III. Overview of Exemplary Workflow

[0112] Exemplary workflows for various embodiments in accordance with the present invention, used for characterizing cellular molecular features and/or functional characteristics in an enriched population of rare circulating cells, including progenitor cells, from peripheral blood, such as for characterizing cellular molecular features and/or functional characteristics in accordance with various embodiments, are shown in Figure 3A, 5E, and 8A.

[0113] The workflow may include various operations including, for example, sample collection, sample intake, sample preparation and processing, data analysis, and output generation.

[0114] Sample collection may include, for example, obtaining a biological sample of one or more subjects. The biological sample may take the form of a specimen obtained via one or more sampling methods. The biological sample may be a peripheral blood sample, and or a PBMC sample. The biological sample may be obtained in any of a number of different ways. In various embodiments, the biological sample includes whole blood sample obtained via a blood draw. In various embodiments, the biological sample includes a cryopreserved whole blood sample or a cryopreserved PBMC sample. In other embodiments, the biological sample includes a set of aliquoted samples that includes, for example, a serum sample, a plasma sample, a blood cell (e.g., white blood cell (WBC), red blood cell (RBC)) sample, another type of sample, or a combination thereof. Biological samples may include nucleotides (e.g., ssDNA, dsDNA, RNA), organelles, amino acids, peptides, proteins, carbohydrates, glycoproteins, or any combination thereof.
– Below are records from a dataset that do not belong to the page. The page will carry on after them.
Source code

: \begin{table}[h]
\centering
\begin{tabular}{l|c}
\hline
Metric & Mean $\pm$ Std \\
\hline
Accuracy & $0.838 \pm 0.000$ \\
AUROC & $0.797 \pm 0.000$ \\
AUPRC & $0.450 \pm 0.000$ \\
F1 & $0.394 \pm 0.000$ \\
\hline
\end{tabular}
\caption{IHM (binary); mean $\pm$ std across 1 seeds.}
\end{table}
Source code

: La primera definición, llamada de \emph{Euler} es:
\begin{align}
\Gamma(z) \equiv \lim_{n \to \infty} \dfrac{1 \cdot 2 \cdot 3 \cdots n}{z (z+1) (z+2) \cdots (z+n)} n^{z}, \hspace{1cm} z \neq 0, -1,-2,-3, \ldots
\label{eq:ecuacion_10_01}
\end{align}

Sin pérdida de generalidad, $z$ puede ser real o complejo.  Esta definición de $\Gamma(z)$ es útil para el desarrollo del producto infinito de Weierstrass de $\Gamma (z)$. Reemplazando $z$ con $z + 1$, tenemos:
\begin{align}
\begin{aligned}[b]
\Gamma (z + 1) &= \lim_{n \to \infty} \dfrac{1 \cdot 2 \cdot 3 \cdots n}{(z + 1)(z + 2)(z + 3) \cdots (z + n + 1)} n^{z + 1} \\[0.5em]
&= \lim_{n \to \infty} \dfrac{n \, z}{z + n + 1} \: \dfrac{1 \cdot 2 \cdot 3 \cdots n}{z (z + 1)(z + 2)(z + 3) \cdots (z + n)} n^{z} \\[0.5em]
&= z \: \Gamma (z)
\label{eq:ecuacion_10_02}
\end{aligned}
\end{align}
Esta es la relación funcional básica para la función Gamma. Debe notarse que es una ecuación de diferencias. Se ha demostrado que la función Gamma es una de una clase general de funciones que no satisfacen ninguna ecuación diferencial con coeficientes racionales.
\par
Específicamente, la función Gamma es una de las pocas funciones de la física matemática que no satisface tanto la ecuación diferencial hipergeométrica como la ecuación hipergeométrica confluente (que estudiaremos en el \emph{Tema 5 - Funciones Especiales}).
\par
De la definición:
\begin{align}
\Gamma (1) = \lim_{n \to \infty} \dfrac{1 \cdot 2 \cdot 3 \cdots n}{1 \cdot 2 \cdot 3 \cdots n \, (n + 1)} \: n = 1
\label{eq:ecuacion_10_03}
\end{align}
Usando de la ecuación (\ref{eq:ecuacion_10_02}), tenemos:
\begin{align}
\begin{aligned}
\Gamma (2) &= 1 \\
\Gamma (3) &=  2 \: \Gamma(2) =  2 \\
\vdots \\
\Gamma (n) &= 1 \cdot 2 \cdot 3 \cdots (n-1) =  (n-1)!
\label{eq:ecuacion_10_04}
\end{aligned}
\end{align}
[0115] Sample intake may include one or more various operations such as, for example, aliquoting, registering, processing, storing, thawing, and/or other types of operations.

[0116] Sample preparation and processing may include, for example, one or more operations to isolate and/or enrich one or more rare circulating cells, including progenitor cells. Sample preparation and processing can include, for example pooling multiple samples into a single assay tube and “demultiplexing” after analysis (in silica) based on individual subject genotype — genotype-based demultiplexing of single cell analysis. Employing these types of approaches provides a rapidly scalable and economic workflow for research -phase single cell dataset building for multiple diseases. Sample preparation and processing can also include working with a single sample in a single assay tube.

[0117] Further, sample preparation and processing may include, for example, data acquisition based on enriched rare circulating cells, including progenitor cells. For example, data acquisition may include use of, for example, but is not limited to, single nuclei (sn) RNA and assay for transposase- accessible chromatin (ATAC) sequencing (chromium single cell multiome ATAC + gene expression) for PBMC, sorted PBMC subset “bulk” ATAC-seq, multiplexed immunoassay-based quantitation of plasma proteins, and/or immunophenotyping by flow cytometry.

[0118] Data analysis may include, for example, in depth transcriptomic and epigenomic analysis to identify differentially accessible regions. In some embodiments, data analysis also includes output generation. In other embodiments, output generation may be considered a separate operation from data analysis. Output generation may include, for example, generating final output based on the results of transcriptional enrichment and epigenetic enrichment. In various embodiments, final output may be used for determining the research, diagnosis, and/or treatment of a state associated with post- infection COVID- 19.

[0119] In various embodiments, final output is comprised of one or more outputs. Final output may take various forms. For example, final output may be a report that includes, for example, a diagnosis output, a treatment output (e.g., a treatment design output, a treatment plan output, or combination thereof), analyzed data (e.g., relativized and normalized) or combination thereof. In some embodiments, the report can comprise a characterization of the cellular molecular features and/or functional characteristics and/or a characterization of transcriptional and epigenetic signatures. In some embodiments, final output may be sent to a remote system for processing. The remote system may include, for example, a computer system, a server, a processor, a cloud computing platform, cloud storage, a laptop, a tablet, a smartphone, some other type of mobile computing device, or a combination thereof.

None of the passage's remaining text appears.